(Beginning of Data to use)

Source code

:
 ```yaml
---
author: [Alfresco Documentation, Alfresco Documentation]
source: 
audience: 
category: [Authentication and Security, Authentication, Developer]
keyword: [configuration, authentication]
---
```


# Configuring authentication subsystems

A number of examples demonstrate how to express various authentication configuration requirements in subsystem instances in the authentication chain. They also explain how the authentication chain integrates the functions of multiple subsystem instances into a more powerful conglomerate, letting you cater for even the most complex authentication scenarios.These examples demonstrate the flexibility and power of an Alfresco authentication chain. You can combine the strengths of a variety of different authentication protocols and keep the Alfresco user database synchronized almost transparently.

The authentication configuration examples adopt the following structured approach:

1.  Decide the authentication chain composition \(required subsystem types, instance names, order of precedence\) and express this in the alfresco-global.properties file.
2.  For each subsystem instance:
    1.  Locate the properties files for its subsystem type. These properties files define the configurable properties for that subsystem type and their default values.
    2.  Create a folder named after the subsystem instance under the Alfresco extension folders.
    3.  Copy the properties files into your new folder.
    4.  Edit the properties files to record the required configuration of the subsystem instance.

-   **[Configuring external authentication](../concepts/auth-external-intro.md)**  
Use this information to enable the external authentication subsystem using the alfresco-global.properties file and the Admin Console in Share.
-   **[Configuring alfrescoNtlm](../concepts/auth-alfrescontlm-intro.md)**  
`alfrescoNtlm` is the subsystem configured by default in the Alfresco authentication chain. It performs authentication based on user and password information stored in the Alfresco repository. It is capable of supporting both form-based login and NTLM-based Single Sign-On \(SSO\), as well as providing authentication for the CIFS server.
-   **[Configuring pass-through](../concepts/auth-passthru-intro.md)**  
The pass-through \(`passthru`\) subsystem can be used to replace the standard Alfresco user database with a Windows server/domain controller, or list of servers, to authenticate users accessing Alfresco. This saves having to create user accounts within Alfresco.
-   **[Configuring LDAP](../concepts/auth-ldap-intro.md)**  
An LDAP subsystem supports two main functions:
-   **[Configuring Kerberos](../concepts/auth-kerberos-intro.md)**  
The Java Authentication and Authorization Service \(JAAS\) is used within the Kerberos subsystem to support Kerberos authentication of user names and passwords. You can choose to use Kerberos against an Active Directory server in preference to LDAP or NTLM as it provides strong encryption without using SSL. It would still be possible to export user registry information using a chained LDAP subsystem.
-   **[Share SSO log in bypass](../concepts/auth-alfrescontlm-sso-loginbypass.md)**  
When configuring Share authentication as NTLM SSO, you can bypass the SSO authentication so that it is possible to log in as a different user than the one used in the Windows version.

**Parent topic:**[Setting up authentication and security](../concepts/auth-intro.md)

(End of Data to use)
(Beginning of Data to use)

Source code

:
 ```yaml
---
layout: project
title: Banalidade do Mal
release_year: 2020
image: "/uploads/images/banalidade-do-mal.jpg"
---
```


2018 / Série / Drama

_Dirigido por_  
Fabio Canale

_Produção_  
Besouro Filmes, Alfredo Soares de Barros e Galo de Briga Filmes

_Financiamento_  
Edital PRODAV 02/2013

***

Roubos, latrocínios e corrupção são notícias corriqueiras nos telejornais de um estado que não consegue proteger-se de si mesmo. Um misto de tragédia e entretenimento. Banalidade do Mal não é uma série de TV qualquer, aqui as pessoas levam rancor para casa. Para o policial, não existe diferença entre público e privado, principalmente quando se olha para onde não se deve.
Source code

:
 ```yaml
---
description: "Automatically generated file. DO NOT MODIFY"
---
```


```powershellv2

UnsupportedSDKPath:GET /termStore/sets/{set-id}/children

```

(End of Data to use)
(Beginning of Data to use)

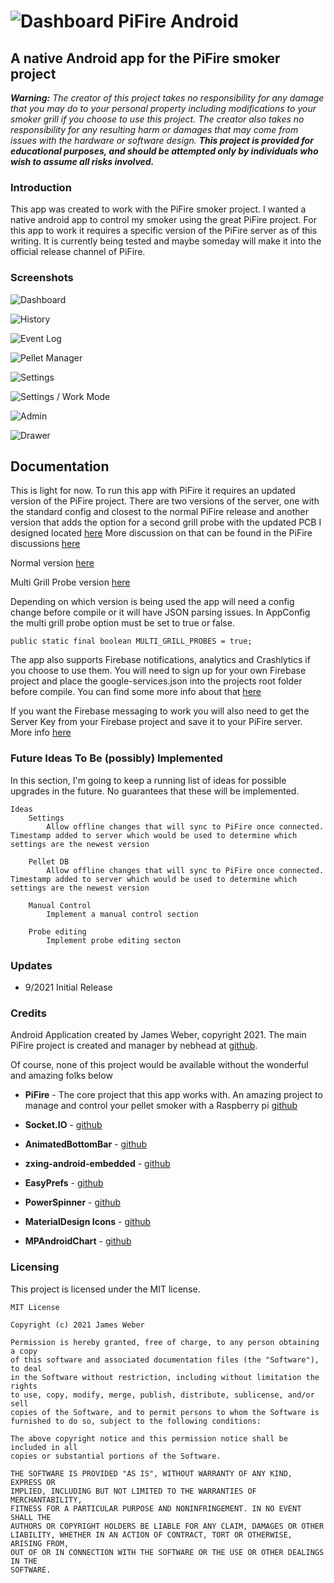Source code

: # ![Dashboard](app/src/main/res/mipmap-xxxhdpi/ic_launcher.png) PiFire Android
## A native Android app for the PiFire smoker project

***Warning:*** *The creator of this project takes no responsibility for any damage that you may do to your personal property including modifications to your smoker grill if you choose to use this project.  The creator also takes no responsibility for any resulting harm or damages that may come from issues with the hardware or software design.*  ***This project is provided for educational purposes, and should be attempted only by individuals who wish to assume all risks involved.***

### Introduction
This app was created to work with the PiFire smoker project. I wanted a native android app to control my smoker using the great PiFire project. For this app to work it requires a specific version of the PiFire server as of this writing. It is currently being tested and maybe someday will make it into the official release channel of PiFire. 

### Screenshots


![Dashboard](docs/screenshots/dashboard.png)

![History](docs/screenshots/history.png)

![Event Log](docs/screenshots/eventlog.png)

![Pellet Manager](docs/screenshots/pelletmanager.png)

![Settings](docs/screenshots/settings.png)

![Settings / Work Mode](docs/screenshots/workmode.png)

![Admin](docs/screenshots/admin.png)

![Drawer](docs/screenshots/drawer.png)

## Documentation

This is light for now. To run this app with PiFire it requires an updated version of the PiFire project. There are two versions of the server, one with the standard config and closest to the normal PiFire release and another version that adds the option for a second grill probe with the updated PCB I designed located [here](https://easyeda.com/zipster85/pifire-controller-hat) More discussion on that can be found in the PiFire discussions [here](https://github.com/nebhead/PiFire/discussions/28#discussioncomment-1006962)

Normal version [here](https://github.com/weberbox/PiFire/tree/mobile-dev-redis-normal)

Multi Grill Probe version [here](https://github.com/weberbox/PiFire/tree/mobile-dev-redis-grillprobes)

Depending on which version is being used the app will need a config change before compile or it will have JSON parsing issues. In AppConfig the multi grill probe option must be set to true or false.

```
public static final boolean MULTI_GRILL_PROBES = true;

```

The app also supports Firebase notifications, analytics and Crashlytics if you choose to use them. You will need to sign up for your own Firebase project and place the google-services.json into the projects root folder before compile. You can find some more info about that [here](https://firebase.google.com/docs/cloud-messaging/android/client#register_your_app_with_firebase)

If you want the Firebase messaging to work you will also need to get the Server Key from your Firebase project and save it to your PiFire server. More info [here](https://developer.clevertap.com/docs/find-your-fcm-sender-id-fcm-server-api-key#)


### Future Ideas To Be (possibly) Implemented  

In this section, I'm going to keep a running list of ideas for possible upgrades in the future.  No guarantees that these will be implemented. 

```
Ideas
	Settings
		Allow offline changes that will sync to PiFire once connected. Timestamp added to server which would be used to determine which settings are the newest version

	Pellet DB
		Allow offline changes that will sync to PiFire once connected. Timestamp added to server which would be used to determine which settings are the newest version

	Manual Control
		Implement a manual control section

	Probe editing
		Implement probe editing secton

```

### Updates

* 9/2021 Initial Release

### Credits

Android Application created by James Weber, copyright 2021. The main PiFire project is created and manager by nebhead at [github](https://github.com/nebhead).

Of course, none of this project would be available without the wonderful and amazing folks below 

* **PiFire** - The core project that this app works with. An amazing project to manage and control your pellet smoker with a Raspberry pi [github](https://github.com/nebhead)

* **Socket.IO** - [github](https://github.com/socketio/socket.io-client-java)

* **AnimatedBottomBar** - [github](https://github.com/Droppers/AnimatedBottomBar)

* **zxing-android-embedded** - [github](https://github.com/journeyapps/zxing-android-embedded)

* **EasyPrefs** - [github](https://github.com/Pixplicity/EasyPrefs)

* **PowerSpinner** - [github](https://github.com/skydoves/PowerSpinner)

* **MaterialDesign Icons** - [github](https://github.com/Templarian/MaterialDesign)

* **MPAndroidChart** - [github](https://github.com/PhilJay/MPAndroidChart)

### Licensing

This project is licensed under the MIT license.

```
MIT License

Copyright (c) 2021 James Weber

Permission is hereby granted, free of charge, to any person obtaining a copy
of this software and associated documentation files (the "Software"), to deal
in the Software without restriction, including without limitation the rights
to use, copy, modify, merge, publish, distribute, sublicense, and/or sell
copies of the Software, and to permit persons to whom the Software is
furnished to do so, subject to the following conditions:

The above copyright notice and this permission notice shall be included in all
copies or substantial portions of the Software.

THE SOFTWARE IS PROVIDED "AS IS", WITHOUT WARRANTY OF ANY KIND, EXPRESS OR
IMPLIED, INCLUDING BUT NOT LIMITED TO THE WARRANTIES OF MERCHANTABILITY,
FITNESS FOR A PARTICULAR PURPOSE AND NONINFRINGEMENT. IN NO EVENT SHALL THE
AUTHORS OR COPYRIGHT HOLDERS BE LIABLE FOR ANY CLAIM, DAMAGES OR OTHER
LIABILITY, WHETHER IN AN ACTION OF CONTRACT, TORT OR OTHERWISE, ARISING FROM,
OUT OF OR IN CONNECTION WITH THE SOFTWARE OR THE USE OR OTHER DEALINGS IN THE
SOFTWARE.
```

(End of Data to use)

» What you need to do
The required answer is each line of the data in which the word "true" appears.

» Answer to the problem
Depending on which version is being used the app will need a config change before compile or it will have JSON parsing issues. In AppConfig the multi grill probe option must be set to true or false.
public static final boolean MULTI_GRILL_PROBES = true;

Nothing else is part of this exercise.